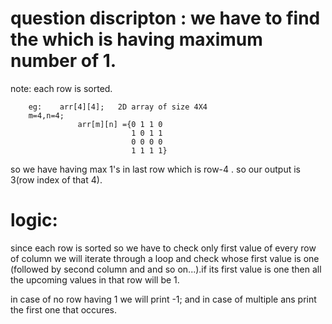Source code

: <!-- # problem link: https://practice.geeksforgeeks.org/problems/row-with-max-1s0023/1?page=2&status[]=unsolved&category[]=Arrays&category[]=Recursion&sortBy=submissions -->

# question discripton : we have to find the which is having maximum number of 1.
note: each row  is sorted.

        eg:    arr[4][4];   2D array of size 4X4
        m=4,n=4;
                   arr[m][n] ={0 1 1 0
                               1 0 1 1
                               0 0 0 0
                               1 1 1 1}
                             
so we have having max 1's in last row which is row-4 .
so our output is 3(row index of that 4).

# logic: 
since each row is sorted so we have to check only first value of every row of column we will iterate through a loop and check whose first value is one (followed by second column and and so on...).if its first value is one then all the upcoming values in that row will be 1.

in case of no row having 1 we will print -1;
and in case of multiple ans print the first one that occures.
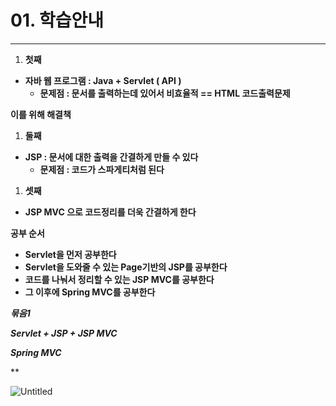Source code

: # 01. 학습안내

---

1. **첫째**
- **자바 웹 프로그램 : Java + Servlet ( API )**
    - **문제점 : 문서를 출력하는데 있어서 비효율적 == HTML 코드출력문제**

**이를 위해 해결책**

1. **둘째**
- **JSP : 문서에 대한 출력을 간결하게 만들 수 있다**
    - **문제점 : 코드가 스파게티처럼 된다**
1. **셋째**
- **JSP MVC  으로 코드정리를 더욱 간결하게 한다**

**공부 순서**

- **Servlet을 먼저 공부한다**
- **Servlet을 도와줄 수 있는 Page기반의 JSP를 공부한다**
- **코드를 나눠서 정리할 수 있는 JSP MVC를 공부한다**
- **그 이후에 Spring MVC를 공부한다**

***묶음1***

***Servlet + JSP + JSP MVC***

***Spring MVC***

 **

![Untitled](01%20%E1%84%92%E1%85%A1%E1%86%A8%E1%84%89%E1%85%B3%E1%86%B8%E1%84%8B%20f43ef/Untitled.png)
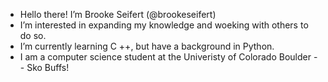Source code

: -  Hello there! I’m Brooke Seifert (@brookeseifert)
-  I’m interested in expanding my knowledge and woeking with others to do so. 
-  I’m currently learning C ++, but have a background in Python. 
-  I am a computer science student at the Univeristy of Colorado Boulder -- Sko Buffs!

<!---
brookeseifert/brookeseifert is a ✨ special ✨ repository because its `README.md` (this file) appears on your GitHub profile.
You can click the Preview link to take a look at your changes.
--->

● Activity
Leave out the pictures and output the rest of the records exactly.

● Written solution
Source code

: <!-- # problem link: https://practice.geeksforgeeks.org/problems/row-with-max-1s0023/1?page=2&status[]=unsolved&category[]=Arrays&category[]=Recursion&sortBy=submissions -->

# question discripton : we have to find the which is having maximum number of 1.
note: each row  is sorted.

        eg:    arr[4][4];   2D array of size 4X4
        m=4,n=4;
                   arr[m][n] ={0 1 1 0
                               1 0 1 1
                               0 0 0 0
                               1 1 1 1}
                             
so we have having max 1's in last row which is row-4 .
so our output is 3(row index of that 4).

# logic: 
since each row is sorted so we have to check only first value of every row of column we will iterate through a loop and check whose first value is one (followed by second column and and so on...).if its first value is one then all the upcoming values in that row will be 1.

in case of no row having 1 we will print -1;
and in case of multiple ans print the first one that occures.
Source code

: # 01. 학습안내

---

1. **첫째**
- **자바 웹 프로그램 : Java + Servlet ( API )**
    - **문제점 : 문서를 출력하는데 있어서 비효율적 == HTML 코드출력문제**

**이를 위해 해결책**

1. **둘째**
- **JSP : 문서에 대한 출력을 간결하게 만들 수 있다**
    - **문제점 : 코드가 스파게티처럼 된다**
1. **셋째**
- **JSP MVC  으로 코드정리를 더욱 간결하게 한다**

**공부 순서**

- **Servlet을 먼저 공부한다**
- **Servlet을 도와줄 수 있는 Page기반의 JSP를 공부한다**
- **코드를 나눠서 정리할 수 있는 JSP MVC를 공부한다**
- **그 이후에 Spring MVC를 공부한다**

***묶음1***

***Servlet + JSP + JSP MVC***

***Spring MVC***

 **

![Untitled](01%20%E1%84%92%E1%85%A1%E1%86%A8%E1%84%89%E1%85%B3%E1%86%B8%E1%84%8B%20f43ef/Untitled.png)
Source code

: -  Hello there! I’m Brooke Seifert (@brookeseifert)
-  I’m interested in expanding my knowledge and woeking with others to do so. 
-  I’m currently learning C ++, but have a background in Python. 
-  I am a computer science student at the Univeristy of Colorado Boulder -- Sko Buffs!

<!---
brookeseifert/brookeseifert is a ✨ special ✨ repository because its `README.md` (this file) appears on your GitHub profile.
You can click the Preview link to take a look at your changes.
--->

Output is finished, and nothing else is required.